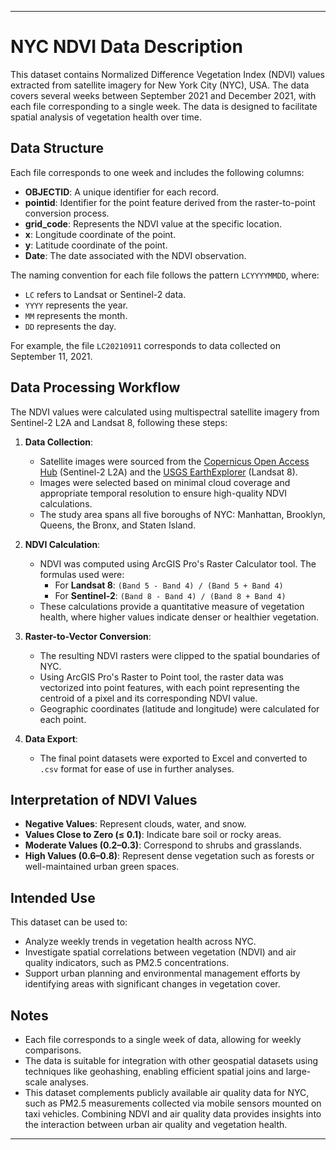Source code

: 

---

# NYC NDVI Data Description

This dataset contains Normalized Difference Vegetation Index (NDVI) values extracted from satellite imagery for New York City (NYC), USA. The data covers several weeks between September 2021 and December 2021, with each file corresponding to a single week. The data is designed to facilitate spatial analysis of vegetation health over time.

## Data Structure

Each file corresponds to one week and includes the following columns:

- **OBJECTID**: A unique identifier for each record.
- **pointid**: Identifier for the point feature derived from the raster-to-point conversion process.
- **grid_code**: Represents the NDVI value at the specific location.
- **x**: Longitude coordinate of the point.
- **y**: Latitude coordinate of the point.
- **Date**: The date associated with the NDVI observation.

The naming convention for each file follows the pattern `LCYYYYMMDD`, where:
- `LC` refers to Landsat or Sentinel-2 data.
- `YYYY` represents the year.
- `MM` represents the month.
- `DD` represents the day.

For example, the file `LC20210911` corresponds to data collected on September 11, 2021.

## Data Processing Workflow

The NDVI values were calculated using multispectral satellite imagery from Sentinel-2 L2A and Landsat 8, following these steps:

1. **Data Collection**:
   - Satellite images were sourced from the [Copernicus Open Access Hub](https://scihub.copernicus.eu/) (Sentinel-2 L2A) and the [USGS EarthExplorer](https://earthexplorer.usgs.gov/) (Landsat 8).
   - Images were selected based on minimal cloud coverage and appropriate temporal resolution to ensure high-quality NDVI calculations.
   - The study area spans all five boroughs of NYC: Manhattan, Brooklyn, Queens, the Bronx, and Staten Island.

2. **NDVI Calculation**:
   - NDVI was computed using ArcGIS Pro's Raster Calculator tool. The formulas used were:
     - For **Landsat 8**: `(Band 5 - Band 4) / (Band 5 + Band 4)`
     - For **Sentinel-2**: `(Band 8 - Band 4) / (Band 8 + Band 4)`
   - These calculations provide a quantitative measure of vegetation health, where higher values indicate denser or healthier vegetation.

3. **Raster-to-Vector Conversion**:
   - The resulting NDVI rasters were clipped to the spatial boundaries of NYC.
   - Using ArcGIS Pro's Raster to Point tool, the raster data was vectorized into point features, with each point representing the centroid of a pixel and its corresponding NDVI value.
   - Geographic coordinates (latitude and longitude) were calculated for each point.

4. **Data Export**:
   - The final point datasets were exported to Excel and converted to `.csv` format for ease of use in further analyses.

## Interpretation of NDVI Values

- **Negative Values**: Represent clouds, water, and snow.
- **Values Close to Zero (≤ 0.1)**: Indicate bare soil or rocky areas.
- **Moderate Values (0.2–0.3)**: Correspond to shrubs and grasslands.
- **High Values (0.6–0.8)**: Represent dense vegetation such as forests or well-maintained urban green spaces.

## Intended Use

This dataset can be used to:
- Analyze weekly trends in vegetation health across NYC.
- Investigate spatial correlations between vegetation (NDVI) and air quality indicators, such as PM2.5 concentrations.
- Support urban planning and environmental management efforts by identifying areas with significant changes in vegetation cover.

## Notes

- Each file corresponds to a single week of data, allowing for weekly comparisons.
- The data is suitable for integration with other geospatial datasets using techniques like geohashing, enabling efficient spatial joins and large-scale analyses.
- This dataset complements publicly available air quality data for NYC, such as PM2.5 measurements collected via mobile sensors mounted on taxi vehicles. Combining NDVI and air quality data provides insights into the interaction between urban air quality and vegetation health.



---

####################

**Goal of the exercise**
Give again exactly the lines running from the beginning of the material above through the line that contains "## Data Structure", and leave out every picture.

**Written solution**
Source code

: 

---

# NYC NDVI Data Description

This dataset contains Normalized Difference Vegetation Index (NDVI) values extracted from satellite imagery for New York City (NYC), USA. The data covers several weeks between September 2021 and December 2021, with each file corresponding to a single week. The data is designed to facilitate spatial analysis of vegetation health over time.

## Data Structure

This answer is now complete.